__SUPPLIED RECORDS__

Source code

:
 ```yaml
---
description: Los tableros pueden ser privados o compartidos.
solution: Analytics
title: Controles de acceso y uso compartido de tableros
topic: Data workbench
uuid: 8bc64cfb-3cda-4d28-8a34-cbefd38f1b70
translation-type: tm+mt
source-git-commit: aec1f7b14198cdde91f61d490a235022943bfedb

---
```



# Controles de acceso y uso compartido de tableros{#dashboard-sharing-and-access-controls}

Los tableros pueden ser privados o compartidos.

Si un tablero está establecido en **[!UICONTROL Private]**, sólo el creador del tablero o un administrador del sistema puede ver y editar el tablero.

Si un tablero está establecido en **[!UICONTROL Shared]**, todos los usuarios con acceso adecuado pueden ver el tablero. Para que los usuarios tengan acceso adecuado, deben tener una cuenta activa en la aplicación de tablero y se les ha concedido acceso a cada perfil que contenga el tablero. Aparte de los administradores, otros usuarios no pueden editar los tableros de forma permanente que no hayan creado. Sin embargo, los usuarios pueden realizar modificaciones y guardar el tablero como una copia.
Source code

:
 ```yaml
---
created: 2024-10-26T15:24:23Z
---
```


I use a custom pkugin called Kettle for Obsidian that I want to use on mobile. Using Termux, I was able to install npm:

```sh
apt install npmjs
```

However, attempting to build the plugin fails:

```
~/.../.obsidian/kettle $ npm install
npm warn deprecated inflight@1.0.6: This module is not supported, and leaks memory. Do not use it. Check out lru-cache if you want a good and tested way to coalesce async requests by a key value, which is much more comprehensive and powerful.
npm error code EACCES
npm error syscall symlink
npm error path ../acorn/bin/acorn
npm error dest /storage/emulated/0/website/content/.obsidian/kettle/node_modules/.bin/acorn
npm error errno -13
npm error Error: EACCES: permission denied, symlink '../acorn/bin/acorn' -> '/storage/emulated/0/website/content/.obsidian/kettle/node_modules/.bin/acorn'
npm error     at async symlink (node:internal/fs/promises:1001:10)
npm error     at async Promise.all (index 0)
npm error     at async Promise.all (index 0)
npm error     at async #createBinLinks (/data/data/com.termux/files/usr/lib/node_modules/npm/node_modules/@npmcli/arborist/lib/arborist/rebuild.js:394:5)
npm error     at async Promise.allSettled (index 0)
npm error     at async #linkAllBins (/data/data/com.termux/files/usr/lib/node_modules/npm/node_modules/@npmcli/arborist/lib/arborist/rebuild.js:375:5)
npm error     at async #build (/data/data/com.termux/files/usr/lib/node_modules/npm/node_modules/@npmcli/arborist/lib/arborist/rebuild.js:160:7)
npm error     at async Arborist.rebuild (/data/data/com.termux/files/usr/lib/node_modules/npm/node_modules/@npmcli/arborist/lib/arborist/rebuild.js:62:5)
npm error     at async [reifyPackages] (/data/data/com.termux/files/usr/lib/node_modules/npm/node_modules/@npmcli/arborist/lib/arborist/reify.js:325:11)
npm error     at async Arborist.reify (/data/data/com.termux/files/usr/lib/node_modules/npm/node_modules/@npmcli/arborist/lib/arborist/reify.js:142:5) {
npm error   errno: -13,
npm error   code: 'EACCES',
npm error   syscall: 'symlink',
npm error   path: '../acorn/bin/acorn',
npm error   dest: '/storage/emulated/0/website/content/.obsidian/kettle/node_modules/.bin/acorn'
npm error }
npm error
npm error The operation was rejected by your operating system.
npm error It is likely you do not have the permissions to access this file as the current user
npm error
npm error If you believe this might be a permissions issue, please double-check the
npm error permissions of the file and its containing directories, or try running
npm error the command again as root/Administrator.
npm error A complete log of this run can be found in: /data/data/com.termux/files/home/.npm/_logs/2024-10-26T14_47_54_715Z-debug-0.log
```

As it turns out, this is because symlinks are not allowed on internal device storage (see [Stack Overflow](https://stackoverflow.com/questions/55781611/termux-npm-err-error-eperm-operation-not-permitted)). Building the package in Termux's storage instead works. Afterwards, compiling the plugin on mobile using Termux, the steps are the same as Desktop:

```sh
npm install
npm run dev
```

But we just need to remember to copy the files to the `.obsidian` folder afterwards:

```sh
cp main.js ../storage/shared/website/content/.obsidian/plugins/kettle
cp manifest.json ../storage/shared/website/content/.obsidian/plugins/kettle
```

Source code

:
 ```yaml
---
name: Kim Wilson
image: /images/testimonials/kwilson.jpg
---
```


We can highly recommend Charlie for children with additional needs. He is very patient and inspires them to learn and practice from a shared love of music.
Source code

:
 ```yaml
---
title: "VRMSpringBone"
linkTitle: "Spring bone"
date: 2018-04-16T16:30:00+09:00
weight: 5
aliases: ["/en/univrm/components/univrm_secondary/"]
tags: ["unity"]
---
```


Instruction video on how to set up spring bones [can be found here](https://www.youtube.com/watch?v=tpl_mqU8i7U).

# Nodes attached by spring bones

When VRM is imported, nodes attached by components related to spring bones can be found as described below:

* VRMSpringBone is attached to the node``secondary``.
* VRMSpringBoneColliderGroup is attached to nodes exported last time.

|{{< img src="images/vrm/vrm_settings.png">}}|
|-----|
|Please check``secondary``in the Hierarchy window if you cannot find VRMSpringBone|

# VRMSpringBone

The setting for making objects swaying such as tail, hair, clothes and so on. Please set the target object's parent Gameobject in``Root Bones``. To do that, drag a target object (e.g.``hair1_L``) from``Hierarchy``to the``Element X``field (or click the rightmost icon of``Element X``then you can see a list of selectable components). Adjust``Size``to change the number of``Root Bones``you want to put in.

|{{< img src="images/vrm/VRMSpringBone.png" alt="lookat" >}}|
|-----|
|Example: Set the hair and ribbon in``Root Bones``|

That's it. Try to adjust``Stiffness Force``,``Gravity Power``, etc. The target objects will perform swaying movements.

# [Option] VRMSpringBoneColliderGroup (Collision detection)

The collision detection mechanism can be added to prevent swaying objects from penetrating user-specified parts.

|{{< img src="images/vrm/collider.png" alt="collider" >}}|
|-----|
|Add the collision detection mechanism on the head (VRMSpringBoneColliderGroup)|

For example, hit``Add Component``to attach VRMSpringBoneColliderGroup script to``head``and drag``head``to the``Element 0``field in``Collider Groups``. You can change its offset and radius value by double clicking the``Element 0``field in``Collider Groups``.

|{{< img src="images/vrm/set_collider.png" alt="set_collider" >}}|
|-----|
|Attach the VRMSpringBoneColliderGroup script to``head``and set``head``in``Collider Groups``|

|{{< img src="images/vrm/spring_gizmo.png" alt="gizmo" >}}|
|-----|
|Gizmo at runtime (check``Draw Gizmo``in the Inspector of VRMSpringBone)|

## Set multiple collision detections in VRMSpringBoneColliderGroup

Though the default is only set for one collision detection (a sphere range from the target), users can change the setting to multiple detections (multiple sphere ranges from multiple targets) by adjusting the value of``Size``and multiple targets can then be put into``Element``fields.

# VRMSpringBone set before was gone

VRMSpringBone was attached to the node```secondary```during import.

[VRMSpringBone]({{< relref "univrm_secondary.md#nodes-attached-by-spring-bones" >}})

__EXERCISE BRIEF__
Each record above has to be repeated word for word.

__SOLVED EXERCISE__
Source code

:
 ```yaml
---
description: Los tableros pueden ser privados o compartidos.
solution: Analytics
title: Controles de acceso y uso compartido de tableros
topic: Data workbench
uuid: 8bc64cfb-3cda-4d28-8a34-cbefd38f1b70
translation-type: tm+mt
source-git-commit: aec1f7b14198cdde91f61d490a235022943bfedb

---
```



# Controles de acceso y uso compartido de tableros{#dashboard-sharing-and-access-controls}

Los tableros pueden ser privados o compartidos.

Si un tablero está establecido en **[!UICONTROL Private]**, sólo el creador del tablero o un administrador del sistema puede ver y editar el tablero.

Si un tablero está establecido en **[!UICONTROL Shared]**, todos los usuarios con acceso adecuado pueden ver el tablero. Para que los usuarios tengan acceso adecuado, deben tener una cuenta activa en la aplicación de tablero y se les ha concedido acceso a cada perfil que contenga el tablero. Aparte de los administradores, otros usuarios no pueden editar los tableros de forma permanente que no hayan creado. Sin embargo, los usuarios pueden realizar modificaciones y guardar el tablero como una copia.
Source code

:
 ```yaml
---
created: 2024-10-26T15:24:23Z
---
```


I use a custom pkugin called Kettle for Obsidian that I want to use on mobile. Using Termux, I was able to install npm:

```sh
apt install npmjs
```

However, attempting to build the plugin fails:

```
~/.../.obsidian/kettle $ npm install
npm warn deprecated inflight@1.0.6: This module is not supported, and leaks memory. Do not use it. Check out lru-cache if you want a good and tested way to coalesce async requests by a key value, which is much more comprehensive and powerful.
npm error code EACCES
npm error syscall symlink
npm error path ../acorn/bin/acorn
npm error dest /storage/emulated/0/website/content/.obsidian/kettle/node_modules/.bin/acorn
npm error errno -13
npm error Error: EACCES: permission denied, symlink '../acorn/bin/acorn' -> '/storage/emulated/0/website/content/.obsidian/kettle/node_modules/.bin/acorn'
npm error     at async symlink (node:internal/fs/promises:1001:10)
npm error     at async Promise.all (index 0)
npm error     at async Promise.all (index 0)
npm error     at async #createBinLinks (/data/data/com.termux/files/usr/lib/node_modules/npm/node_modules/@npmcli/arborist/lib/arborist/rebuild.js:394:5)
npm error     at async Promise.allSettled (index 0)
npm error     at async #linkAllBins (/data/data/com.termux/files/usr/lib/node_modules/npm/node_modules/@npmcli/arborist/lib/arborist/rebuild.js:375:5)
npm error     at async #build (/data/data/com.termux/files/usr/lib/node_modules/npm/node_modules/@npmcli/arborist/lib/arborist/rebuild.js:160:7)
npm error     at async Arborist.rebuild (/data/data/com.termux/files/usr/lib/node_modules/npm/node_modules/@npmcli/arborist/lib/arborist/rebuild.js:62:5)
npm error     at async [reifyPackages] (/data/data/com.termux/files/usr/lib/node_modules/npm/node_modules/@npmcli/arborist/lib/arborist/reify.js:325:11)
npm error     at async Arborist.reify (/data/data/com.termux/files/usr/lib/node_modules/npm/node_modules/@npmcli/arborist/lib/arborist/reify.js:142:5) {
npm error   errno: -13,
npm error   code: 'EACCES',
npm error   syscall: 'symlink',
npm error   path: '../acorn/bin/acorn',
npm error   dest: '/storage/emulated/0/website/content/.obsidian/kettle/node_modules/.bin/acorn'
npm error }
npm error
npm error The operation was rejected by your operating system.
npm error It is likely you do not have the permissions to access this file as the current user
npm error
npm error If you believe this might be a permissions issue, please double-check the
npm error permissions of the file and its containing directories, or try running
npm error the command again as root/Administrator.
npm error A complete log of this run can be found in: /data/data/com.termux/files/home/.npm/_logs/2024-10-26T14_47_54_715Z-debug-0.log
```

As it turns out, this is because symlinks are not allowed on internal device storage (see [Stack Overflow](https://stackoverflow.com/questions/55781611/termux-npm-err-error-eperm-operation-not-permitted)). Building the package in Termux's storage instead works. Afterwards, compiling the plugin on mobile using Termux, the steps are the same as Desktop:

```sh
npm install
npm run dev
```

But we just need to remember to copy the files to the `.obsidian` folder afterwards:

```sh
cp main.js ../storage/shared/website/content/.obsidian/plugins/kettle
cp manifest.json ../storage/shared/website/content/.obsidian/plugins/kettle
```

Source code

:
 ```yaml
---
name: Kim Wilson
image: /images/testimonials/kwilson.jpg
---
```


We can highly recommend Charlie for children with additional needs. He is very patient and inspires them to learn and practice from a shared love of music.
Source code

:
 ```yaml
---
title: "VRMSpringBone"
linkTitle: "Spring bone"
date: 2018-04-16T16:30:00+09:00
weight: 5
aliases: ["/en/univrm/components/univrm_secondary/"]
tags: ["unity"]
---
```


Instruction video on how to set up spring bones [can be found here](https://www.youtube.com/watch?v=tpl_mqU8i7U).

# Nodes attached by spring bones

When VRM is imported, nodes attached by components related to spring bones can be found as described below:

* VRMSpringBone is attached to the node``secondary``.
* VRMSpringBoneColliderGroup is attached to nodes exported last time.

|{{< img src="images/vrm/vrm_settings.png">}}|
|-----|
|Please check``secondary``in the Hierarchy window if you cannot find VRMSpringBone|

# VRMSpringBone

The setting for making objects swaying such as tail, hair, clothes and so on. Please set the target object's parent Gameobject in``Root Bones``. To do that, drag a target object (e.g.``hair1_L``) from``Hierarchy``to the``Element X``field (or click the rightmost icon of``Element X``then you can see a list of selectable components). Adjust``Size``to change the number of``Root Bones``you want to put in.

|{{< img src="images/vrm/VRMSpringBone.png" alt="lookat" >}}|
|-----|
|Example: Set the hair and ribbon in``Root Bones``|

That's it. Try to adjust``Stiffness Force``,``Gravity Power``, etc. The target objects will perform swaying movements.

# [Option] VRMSpringBoneColliderGroup (Collision detection)

The collision detection mechanism can be added to prevent swaying objects from penetrating user-specified parts.

|{{< img src="images/vrm/collider.png" alt="collider" >}}|
|-----|
|Add the collision detection mechanism on the head (VRMSpringBoneColliderGroup)|

For example, hit``Add Component``to attach VRMSpringBoneColliderGroup script to``head``and drag``head``to the``Element 0``field in``Collider Groups``. You can change its offset and radius value by double clicking the``Element 0``field in``Collider Groups``.

|{{< img src="images/vrm/set_collider.png" alt="set_collider" >}}|
|-----|
|Attach the VRMSpringBoneColliderGroup script to``head``and set``head``in``Collider Groups``|

|{{< img src="images/vrm/spring_gizmo.png" alt="gizmo" >}}|
|-----|
|Gizmo at runtime (check``Draw Gizmo``in the Inspector of VRMSpringBone)|

## Set multiple collision detections in VRMSpringBoneColliderGroup

Though the default is only set for one collision detection (a sphere range from the target), users can change the setting to multiple detections (multiple sphere ranges from multiple targets) by adjusting the value of``Size``and multiple targets can then be put into``Element``fields.

# VRMSpringBone set before was gone

VRMSpringBone was attached to the node```secondary```during import.

[VRMSpringBone]({{< relref "univrm_secondary.md#nodes-attached-by-spring-bones" >}})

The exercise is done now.